Diese Bastard-Sounds, für den westlichen Dancefloor fit gemacht, sind auch der Stoff, aus dem die europaweit florierenden Balkan-Partys gemacht sind. Im Frankfurter Schauspielhaus rief der DJ Shantel einst seinen „bucovina club“ ins Leben; inzwischen geht er damit weltweit auf Reisen. In Berlin hat der bosnische DJ Robert Soko mit seinem kroatischen Partner Marko die Partyreihe „Balkan Beats“ gegründet, bei der sich die Hits der traditionellen Roma-Kapellen mit jenen des neuen, osteuropäischen Ska-Undergrounds abwechseln. Ebenfalls in Berlin haben die beiden „Russendisco“-Erfinder Wladimir Kaminer und Yuri Ghurzy mit ihrem „Rodina“-Club ein festes Domizil für osteuropäische Klänge geschaffen. Auch in Wien bietet der „Ostklub“ ein Programm, in dem alle Sorten von Balkan-Klängen ihren festen Platz haben.

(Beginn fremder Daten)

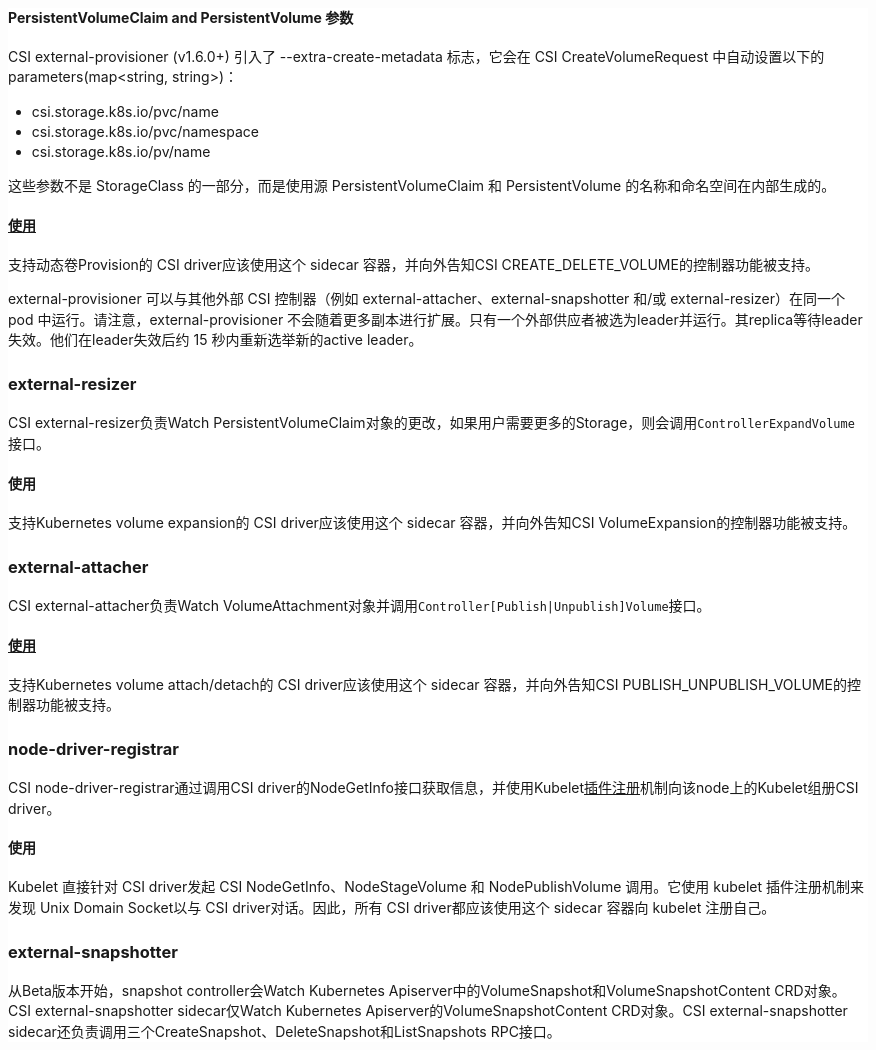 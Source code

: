 #### PersistentVolumeClaim and PersistentVolume 参数

CSI external-provisioner (v1.6.0+) 引入了 --extra-create-metadata 标志，它会在 CSI CreateVolumeRequest 中自动设置以下的parameters(map<string, string>)：

- csi.storage.k8s.io/pvc/name
- csi.storage.k8s.io/pvc/namespace
- csi.storage.k8s.io/pv/name

这些参数不是 StorageClass 的一部分，而是使用源 PersistentVolumeClaim 和 PersistentVolume 的名称和命名空间在内部生成的。

#### [使用](https://github.com/kubernetes-csi/external-provisioner/blob/master/README.md)
支持动态卷Provision的 CSI driver应该使用这个 sidecar 容器，并向外告知CSI CREATE_DELETE_VOLUME的控制器功能被支持。

external-provisioner 可以与其他外部 CSI 控制器（例如 external-attacher、external-snapshotter 和/或 external-resizer）在同一个 pod 中运行。请注意，external-provisioner 不会随着更多副本进行扩展。只有一个外部供应者被选为leader并运行。其replica等待leader 失效。他们在leader失效后约 15 秒内重新选举新的active leader。

### external-resizer

CSI external-resizer负责Watch PersistentVolumeClaim对象的更改，如果用户需要更多的Storage，则会调用`ControllerExpandVolume`接口。
#### 使用

支持Kubernetes volume expansion的 CSI driver应该使用这个 sidecar 容器，并向外告知CSI VolumeExpansion的控制器功能被支持。

### external-attacher

CSI external-attacher负责Watch VolumeAttachment对象并调用`Controller[Publish|Unpublish]Volume`接口。

#### [使用](https://github.com/kubernetes-csi/external-attacher/blob/master/README.md)

支持Kubernetes volume attach/detach的 CSI driver应该使用这个 sidecar 容器，并向外告知CSI PUBLISH_UNPUBLISH_VOLUME的控制器功能被支持。

### node-driver-registrar
CSI node-driver-registrar通过调用CSI driver的NodeGetInfo接口获取信息，并使用Kubelet[插件注册](https://github.com/kubernetes/kubernetes/blob/master/pkg/kubelet/pluginmanager/pluginwatcher/README.md)机制向该node上的Kubelet组册CSI driver。

#### 使用

Kubelet 直接针对 CSI driver发起 CSI NodeGetInfo、NodeStageVolume 和 NodePublishVolume 调用。它使用 kubelet 插件注册机制来发现 Unix Domain Socket以与 CSI driver对话。因此，所有 CSI driver都应该使用这个 sidecar 容器向 kubelet 注册自己。


### external-snapshotter


从Beta版本开始，snapshot controller会Watch Kubernetes Apiserver中的VolumeSnapshot和VolumeSnapshotContent CRD对象。CSI external-snapshotter sidecar仅Watch Kubernetes Apiserver的VolumeSnapshotContent CRD对象。CSI external-snapshotter sidecar还负责调用三个CreateSnapshot、DeleteSnapshot和ListSnapshots RPC接口。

Selbst in den USA hat der Balkan-Trend inzwischen seine Ausläufer gefunden. Für eine anarchische Spielart steht der ukrainische Musiker Eugene Hütz, der in New York seine Band Gogol Bordello betreibt. „Gipsy Punk Cabaret“ nennt er seinen Stil, und seine exzessiven, wodkaseligen Auftritte sind berüchtigt. In „Alles ist Erleuchtet“, der Verfilmung des gleichnamigen Romans, hat Hütz die Rolle eines jungen Ukrainers gespielt, der jüdische Amerikaner, die nach den Wurzeln ihrer Vorfahren fahnden, durch die Ukraine kutschiert.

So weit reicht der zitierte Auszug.